_Work task:_ Beginning with the line below that contains "Autumn leavvvves..." and ending with the line that contains "And these are", copy every line exactly. Copy nothing else.

[Plain-text document sources]
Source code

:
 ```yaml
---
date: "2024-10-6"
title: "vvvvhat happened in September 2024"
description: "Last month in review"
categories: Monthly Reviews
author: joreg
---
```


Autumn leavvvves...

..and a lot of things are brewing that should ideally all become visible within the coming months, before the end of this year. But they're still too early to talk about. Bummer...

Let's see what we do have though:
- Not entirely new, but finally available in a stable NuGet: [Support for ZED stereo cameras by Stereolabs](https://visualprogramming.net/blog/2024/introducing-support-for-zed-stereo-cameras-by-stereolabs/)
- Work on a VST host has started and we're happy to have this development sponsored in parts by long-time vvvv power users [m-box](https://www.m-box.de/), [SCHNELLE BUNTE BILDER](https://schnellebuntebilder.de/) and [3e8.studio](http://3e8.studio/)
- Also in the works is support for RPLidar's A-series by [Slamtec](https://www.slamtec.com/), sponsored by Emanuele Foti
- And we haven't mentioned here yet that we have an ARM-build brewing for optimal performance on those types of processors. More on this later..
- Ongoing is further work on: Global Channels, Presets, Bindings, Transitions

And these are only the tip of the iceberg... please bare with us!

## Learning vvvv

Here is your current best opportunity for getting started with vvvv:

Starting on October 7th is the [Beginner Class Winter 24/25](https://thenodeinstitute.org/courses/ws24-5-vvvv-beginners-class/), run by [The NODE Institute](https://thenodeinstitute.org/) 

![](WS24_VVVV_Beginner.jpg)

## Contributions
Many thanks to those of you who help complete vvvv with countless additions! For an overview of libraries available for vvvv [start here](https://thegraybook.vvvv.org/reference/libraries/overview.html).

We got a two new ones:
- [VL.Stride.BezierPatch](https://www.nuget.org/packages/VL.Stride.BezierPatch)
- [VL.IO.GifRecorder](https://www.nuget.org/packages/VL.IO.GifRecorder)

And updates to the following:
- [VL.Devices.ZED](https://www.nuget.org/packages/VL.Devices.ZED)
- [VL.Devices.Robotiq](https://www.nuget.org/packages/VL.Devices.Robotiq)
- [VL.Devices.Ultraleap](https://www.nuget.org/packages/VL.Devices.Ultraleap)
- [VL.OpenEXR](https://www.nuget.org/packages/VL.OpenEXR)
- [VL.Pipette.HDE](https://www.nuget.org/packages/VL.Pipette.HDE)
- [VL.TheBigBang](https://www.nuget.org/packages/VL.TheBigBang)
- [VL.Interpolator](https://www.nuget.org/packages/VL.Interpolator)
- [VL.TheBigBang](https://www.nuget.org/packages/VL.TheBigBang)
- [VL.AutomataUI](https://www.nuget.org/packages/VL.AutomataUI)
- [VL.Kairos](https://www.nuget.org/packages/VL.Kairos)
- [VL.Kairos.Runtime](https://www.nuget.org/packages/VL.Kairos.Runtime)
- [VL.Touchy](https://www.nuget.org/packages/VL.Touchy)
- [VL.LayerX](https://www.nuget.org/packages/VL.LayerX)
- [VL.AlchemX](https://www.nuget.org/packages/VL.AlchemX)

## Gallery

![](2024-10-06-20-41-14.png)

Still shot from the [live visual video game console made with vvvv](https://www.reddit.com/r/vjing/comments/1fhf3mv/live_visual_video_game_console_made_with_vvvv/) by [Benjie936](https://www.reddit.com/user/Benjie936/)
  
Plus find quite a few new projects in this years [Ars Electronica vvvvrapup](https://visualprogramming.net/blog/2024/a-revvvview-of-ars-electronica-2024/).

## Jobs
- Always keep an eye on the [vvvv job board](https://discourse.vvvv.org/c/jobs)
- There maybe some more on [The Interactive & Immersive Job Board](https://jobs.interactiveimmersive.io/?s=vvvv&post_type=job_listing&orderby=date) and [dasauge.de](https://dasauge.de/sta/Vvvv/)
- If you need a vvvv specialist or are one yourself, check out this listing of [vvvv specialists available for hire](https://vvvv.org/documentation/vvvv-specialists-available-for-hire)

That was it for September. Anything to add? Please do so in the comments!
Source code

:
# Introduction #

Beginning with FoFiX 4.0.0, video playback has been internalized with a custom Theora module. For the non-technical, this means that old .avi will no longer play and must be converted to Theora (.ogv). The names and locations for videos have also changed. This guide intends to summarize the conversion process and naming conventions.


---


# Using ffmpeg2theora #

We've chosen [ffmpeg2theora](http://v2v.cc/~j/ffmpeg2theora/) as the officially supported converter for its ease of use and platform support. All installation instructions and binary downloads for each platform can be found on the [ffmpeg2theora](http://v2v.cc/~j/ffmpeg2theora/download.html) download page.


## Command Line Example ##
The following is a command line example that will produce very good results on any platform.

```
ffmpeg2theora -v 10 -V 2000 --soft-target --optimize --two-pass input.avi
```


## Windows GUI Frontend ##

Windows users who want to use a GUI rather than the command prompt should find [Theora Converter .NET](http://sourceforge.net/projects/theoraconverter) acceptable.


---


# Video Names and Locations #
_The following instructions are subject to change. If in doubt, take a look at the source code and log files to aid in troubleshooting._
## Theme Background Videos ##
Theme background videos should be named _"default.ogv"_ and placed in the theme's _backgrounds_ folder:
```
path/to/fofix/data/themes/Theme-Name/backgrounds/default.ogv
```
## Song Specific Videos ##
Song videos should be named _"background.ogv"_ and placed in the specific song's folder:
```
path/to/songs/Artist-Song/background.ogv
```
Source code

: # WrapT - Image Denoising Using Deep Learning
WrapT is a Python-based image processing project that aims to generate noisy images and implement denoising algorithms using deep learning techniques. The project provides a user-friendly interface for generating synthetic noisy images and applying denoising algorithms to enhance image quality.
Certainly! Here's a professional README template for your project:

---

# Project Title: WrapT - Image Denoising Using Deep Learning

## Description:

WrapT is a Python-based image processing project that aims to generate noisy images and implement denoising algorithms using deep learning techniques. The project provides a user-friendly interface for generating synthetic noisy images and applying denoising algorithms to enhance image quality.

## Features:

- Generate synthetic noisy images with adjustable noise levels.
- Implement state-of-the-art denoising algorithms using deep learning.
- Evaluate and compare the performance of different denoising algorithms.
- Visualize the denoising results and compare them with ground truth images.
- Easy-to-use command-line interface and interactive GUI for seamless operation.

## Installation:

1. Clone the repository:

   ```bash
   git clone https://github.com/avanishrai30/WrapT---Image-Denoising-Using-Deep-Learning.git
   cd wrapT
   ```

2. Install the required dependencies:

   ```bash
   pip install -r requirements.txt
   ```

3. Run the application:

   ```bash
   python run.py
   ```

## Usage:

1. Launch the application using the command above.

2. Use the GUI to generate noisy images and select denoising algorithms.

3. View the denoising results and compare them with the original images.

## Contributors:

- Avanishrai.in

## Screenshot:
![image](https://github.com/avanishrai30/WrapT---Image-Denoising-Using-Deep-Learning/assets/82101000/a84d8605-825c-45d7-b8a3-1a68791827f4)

_Answer box:_
Autumn leavvvves...

..and a lot of things are brewing that should ideally all become visible within the coming months, before the end of this year. But they're still too early to talk about. Bummer...

Let's see what we do have though:
- Not entirely new, but finally available in a stable NuGet: [Support for ZED stereo cameras by Stereolabs](https://visualprogramming.net/blog/2024/introducing-support-for-zed-stereo-cameras-by-stereolabs/)
- Work on a VST host has started and we're happy to have this development sponsored in parts by long-time vvvv power users [m-box](https://www.m-box.de/), [SCHNELLE BUNTE BILDER](https://schnellebuntebilder.de/) and [3e8.studio](http://3e8.studio/)
- Also in the works is support for RPLidar's A-series by [Slamtec](https://www.slamtec.com/), sponsored by Emanuele Foti
- And we haven't mentioned here yet that we have an ARM-build brewing for optimal performance on those types of processors. More on this later..
- Ongoing is further work on: Global Channels, Presets, Bindings, Transitions

And these are only the tip of the iceberg... please bare with us!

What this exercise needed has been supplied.